The tables were turned on writer’s camp. The cool chick of the group submitted me to the interrogation, in front of her cool friends. Now I knew what it felt like being looked down upon, even if it was under false pretenses. I should have done my research on her. She was part of S.A.D.D and ran for head girl the following year.

As for me, I smoked all those smokes. On that writer’s camp. Behind the building. By myself. When I returned home, I acquired two things – the fattest headache, and the urge to keep smoking. The following year I turned eighteen, signed up for the dole, and began funding my smoking habit on a regular basis. The rest, as they say is history.

Nicotine. Man, whoever invented that shit needs to be shot. If the statistics are true, nicotine is even more addictive than all the hard drugs out there put together. P, Heroin, Ecstasy and blah blah. Once it’s got you, it’s got you good. To get rid of its grip is like trying to pry a gi-normous leech off your leg. It’s no easy feat. And millions of people around the world can attest to that fact.
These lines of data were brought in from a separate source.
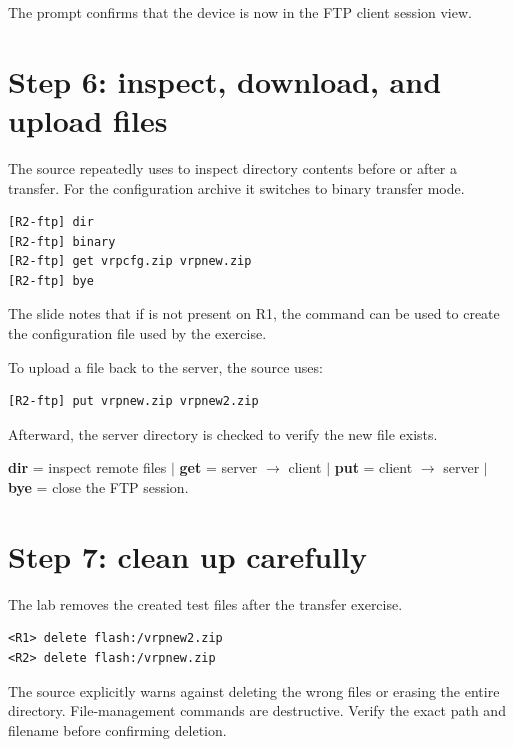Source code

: 
The \cmd{[R2-ftp]} prompt confirms that the device is now in the FTP client session view.

\section{Step 6: inspect, download, and upload files}
The source repeatedly uses  to inspect directory contents before or after a transfer. For the configuration archive it switches to binary transfer mode.
\begin{lstlisting}[style=dcnterminal]
[R2-ftp] dir
[R2-ftp] binary
[R2-ftp] get vrpcfg.zip vrpnew.zip
[R2-ftp] bye
\end{lstlisting}
The slide notes that if  is not present on R1, the  command can be used to create the configuration file used by the exercise.

To upload a file back to the server, the source uses:
\begin{lstlisting}[style=dcnterminal]
[R2-ftp] put vrpnew.zip vrpnew2.zip
\end{lstlisting}
Afterward, the server directory is checked to verify the new file exists.

\begin{conceptmap}
\textbf{dir} = inspect remote files \quad $\vert$ \quad
\textbf{get} = server $\rightarrow$ client \quad $\vert$ \quad
\textbf{put} = client $\rightarrow$ server \quad $\vert$ \quad
\textbf{bye} = close the FTP session.
\end{conceptmap}

\section{Step 7: clean up carefully}
The lab removes the created test files after the transfer exercise.
\begin{lstlisting}[style=dcnterminal]
<R1> delete flash:/vrpnew2.zip
<R2> delete flash:/vrpnew.zip
\end{lstlisting}

\begin{pitfall}
The source explicitly warns against deleting the wrong files or erasing the entire  directory. File-management commands are destructive. Verify the exact path and filename before confirming deletion.
\end{pitfall}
And then there’s the millions that don’t live to tell the tale. Like my Dad. And my sister, Julie. I’m not a hundred percent certain that smoking was the prime cause of their deaths. Cancer can be caused by any one thing, and not just by smoking. Although I do believe, beyond a shadow of a doubt, that it is definitely a main contributor.

You’d think all these facts would scare us off the smokes….but noooo. Not even ugly pictures plastered on tobacco packets, and putting the costs of smokes through the roof, can stop people from lighting up. Half the time, you’re sitting there, staring at the gangrenous foot on your Winfield packet, and nothing inside you twinges. Useless. That’s what the government is. Fucking useless. All tobacco companies need to be BURNED DOWN TO THE GROUND, never to be resurrected again.

“All tobacco companies need to be burned down to the ground, never to be resurrected again…”

But then again, I am just as useless. Or I am? They say giving up is a matter of mind power. If you really want to do it, you will. And you can. And yes, there are some that can do it, and I bow down to you all. But that doesn’t take away the fact that it’s still bullshit. Because the option shouldn’t even be there in the first place. It’s like making guns legal, then blaming it all on that guy who, one day, just decided to go and shoot up a cinema because he didn’t like the fact that Anne Hathaway was playing Catwoman. That was just speculation, by the way. The point being, he was given that option. Guns kill. And so do cigarettes. Neither one should be legal.

Right-o. Better go get some fresh air. Chuck my baby in her pram and power walk off this aggression all the way down Morrison road and back. My poor bubs. And my poor man. I feel for them, because they are the ones that are going to be bearing the brunt of my nicotine-less moods. Good Lord in Heaven, be a sport, and help them out.